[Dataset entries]
━━━━
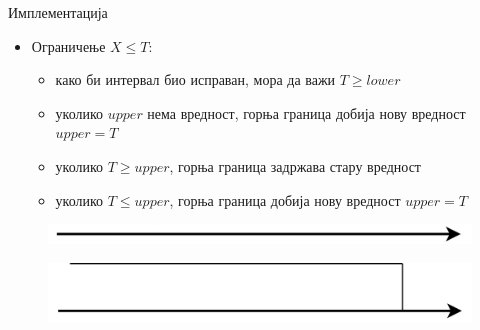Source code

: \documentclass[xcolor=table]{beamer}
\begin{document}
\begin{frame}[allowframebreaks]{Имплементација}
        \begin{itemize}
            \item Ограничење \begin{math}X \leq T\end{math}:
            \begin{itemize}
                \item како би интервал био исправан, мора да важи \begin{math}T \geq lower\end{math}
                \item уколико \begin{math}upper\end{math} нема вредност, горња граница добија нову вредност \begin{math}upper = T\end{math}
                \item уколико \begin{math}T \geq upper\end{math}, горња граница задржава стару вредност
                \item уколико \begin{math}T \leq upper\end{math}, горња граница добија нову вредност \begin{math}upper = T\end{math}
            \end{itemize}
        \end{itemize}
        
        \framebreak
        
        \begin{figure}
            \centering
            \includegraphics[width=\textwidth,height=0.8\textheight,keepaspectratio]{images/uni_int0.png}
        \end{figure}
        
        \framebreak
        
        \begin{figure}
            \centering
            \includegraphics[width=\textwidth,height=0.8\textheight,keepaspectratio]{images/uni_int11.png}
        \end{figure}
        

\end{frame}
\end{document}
━━━━
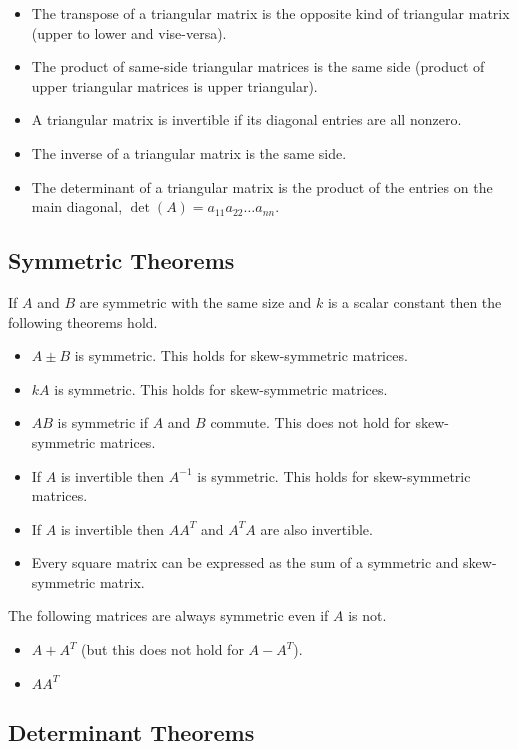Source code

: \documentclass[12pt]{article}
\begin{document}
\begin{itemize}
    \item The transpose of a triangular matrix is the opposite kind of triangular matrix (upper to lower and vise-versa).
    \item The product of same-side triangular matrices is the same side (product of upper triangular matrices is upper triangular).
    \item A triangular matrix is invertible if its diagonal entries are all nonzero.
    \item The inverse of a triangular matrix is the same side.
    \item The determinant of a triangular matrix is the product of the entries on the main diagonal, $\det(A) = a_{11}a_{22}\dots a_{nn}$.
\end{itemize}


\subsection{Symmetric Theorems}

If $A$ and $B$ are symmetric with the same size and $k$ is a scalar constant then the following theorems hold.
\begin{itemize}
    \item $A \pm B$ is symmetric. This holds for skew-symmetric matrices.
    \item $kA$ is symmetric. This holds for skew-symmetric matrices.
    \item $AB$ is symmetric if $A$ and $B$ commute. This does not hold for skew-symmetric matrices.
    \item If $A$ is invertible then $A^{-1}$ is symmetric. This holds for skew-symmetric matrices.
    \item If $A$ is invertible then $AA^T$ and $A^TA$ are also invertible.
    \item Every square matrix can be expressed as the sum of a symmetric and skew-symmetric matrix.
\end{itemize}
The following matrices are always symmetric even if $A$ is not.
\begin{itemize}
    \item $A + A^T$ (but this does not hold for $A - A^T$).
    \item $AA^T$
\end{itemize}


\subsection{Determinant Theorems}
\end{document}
━━━━
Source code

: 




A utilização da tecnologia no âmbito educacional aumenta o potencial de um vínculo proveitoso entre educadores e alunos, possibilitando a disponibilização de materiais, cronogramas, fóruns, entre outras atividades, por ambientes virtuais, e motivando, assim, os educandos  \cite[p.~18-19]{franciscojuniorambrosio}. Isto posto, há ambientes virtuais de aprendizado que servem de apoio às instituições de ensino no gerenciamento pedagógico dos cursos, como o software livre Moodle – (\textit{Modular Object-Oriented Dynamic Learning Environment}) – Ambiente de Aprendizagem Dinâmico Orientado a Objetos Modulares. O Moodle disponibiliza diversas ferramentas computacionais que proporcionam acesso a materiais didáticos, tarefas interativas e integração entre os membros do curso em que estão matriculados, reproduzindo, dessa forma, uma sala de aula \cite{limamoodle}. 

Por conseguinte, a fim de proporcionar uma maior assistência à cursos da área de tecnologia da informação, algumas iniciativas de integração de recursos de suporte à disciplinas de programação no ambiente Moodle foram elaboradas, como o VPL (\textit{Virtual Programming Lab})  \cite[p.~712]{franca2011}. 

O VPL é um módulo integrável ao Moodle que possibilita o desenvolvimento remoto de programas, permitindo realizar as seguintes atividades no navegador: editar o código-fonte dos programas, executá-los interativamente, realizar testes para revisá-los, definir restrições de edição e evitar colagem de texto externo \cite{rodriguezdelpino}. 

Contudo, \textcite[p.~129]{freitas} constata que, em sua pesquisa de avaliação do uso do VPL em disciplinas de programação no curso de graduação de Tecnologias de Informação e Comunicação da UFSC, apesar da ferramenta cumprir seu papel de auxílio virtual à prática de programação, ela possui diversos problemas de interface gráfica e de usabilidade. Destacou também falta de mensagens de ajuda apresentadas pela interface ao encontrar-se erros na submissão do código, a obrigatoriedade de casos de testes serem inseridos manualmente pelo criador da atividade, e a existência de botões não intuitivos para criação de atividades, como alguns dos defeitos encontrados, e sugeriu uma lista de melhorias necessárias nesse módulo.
━━━━
Return, with no change at all, every line in the entries above from the line containing "are all nonzero." through the line containing "B$ is symmetric. This holds for skew-symmetric matrices.".

    \item A triangular matrix is invertible if its diagonal entries are all nonzero.
    \item The inverse of a triangular matrix is the same side.
    \item The determinant of a triangular matrix is the product of the entries on the main diagonal, $\det(A) = a_{11}a_{22}\dots a_{nn}$.
\end{itemize}


\subsection{Symmetric Theorems}

If $A$ and $B$ are symmetric with the same size and $k$ is a scalar constant then the following theorems hold.
\begin{itemize}
    \item $A \pm B$ is symmetric. This holds for skew-symmetric matrices.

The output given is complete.